» WHAT THE EXERCISE ASKS:
Begin at the line that contains "# snakeGame with" and repeat every line from there to the end of the records below, inclusive, without adding any other line.

» Items from a dataset:
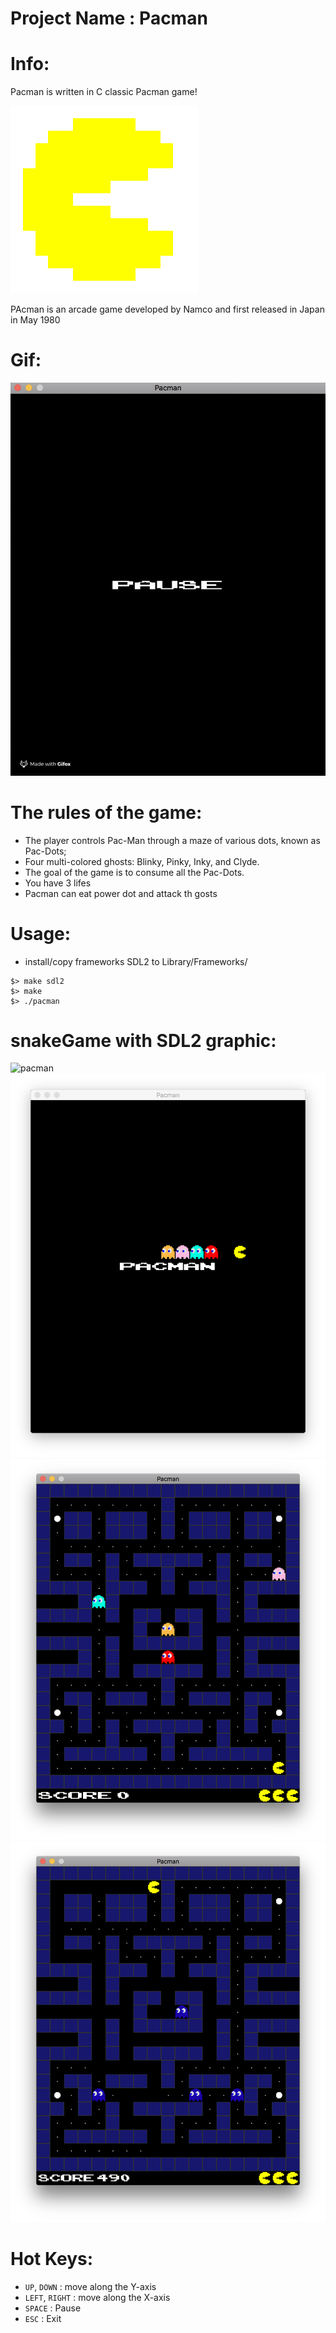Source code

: # Project Name : Pacman

# Info:
Pacman is written in C classic Pacman game!

![](/image/pacmanRight.png?raw "pacman")

PAcman is an arcade game developed by Namco and first released in Japan in May 1980

# Gif:
![pacman](/pacman.gif?raw=true "pacman")

# The rules of the game:
 - The player controls Pac-Man through a maze of various dots, known as Pac-Dots;
 - Four multi-colored ghosts: Blinky, Pinky, Inky, and Clyde. 
 - The goal of the game is to consume all the Pac-Dots.
 - You have 3 lifes
 - Pacman can eat power dot and attack th gosts

# Usage:
- install/copy frameworks SDL2 to Library/Frameworks/
```
$> make sdl2
$> make
$> ./pacman
```
# snakeGame with SDL2 graphic:
![pacman](/pacman000.png?raw=true "pacman")
![pacman](/pacman001.png?raw=true "pacman")
![pacman](/pacman002.png?raw=true "pacman")
![pacman](/pacman003.png?raw=true "pacman")

# Hot Keys:
  * `UP`, `DOWN` : move along the Y-axis
  * `LEFT`, `RIGHT` : move along the X-axis
  * `SPACE` : Pause
  * `ESC` : Exit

» TASK RESPONSE:
# snakeGame with SDL2 graphic:
![pacman](/pacman000.png?raw=true "pacman")
![pacman](/pacman001.png?raw=true "pacman")
![pacman](/pacman002.png?raw=true "pacman")
![pacman](/pacman003.png?raw=true "pacman")

# Hot Keys:
  * `UP`, `DOWN` : move along the Y-axis
  * `LEFT`, `RIGHT` : move along the X-axis
  * `SPACE` : Pause
  * `ESC` : Exit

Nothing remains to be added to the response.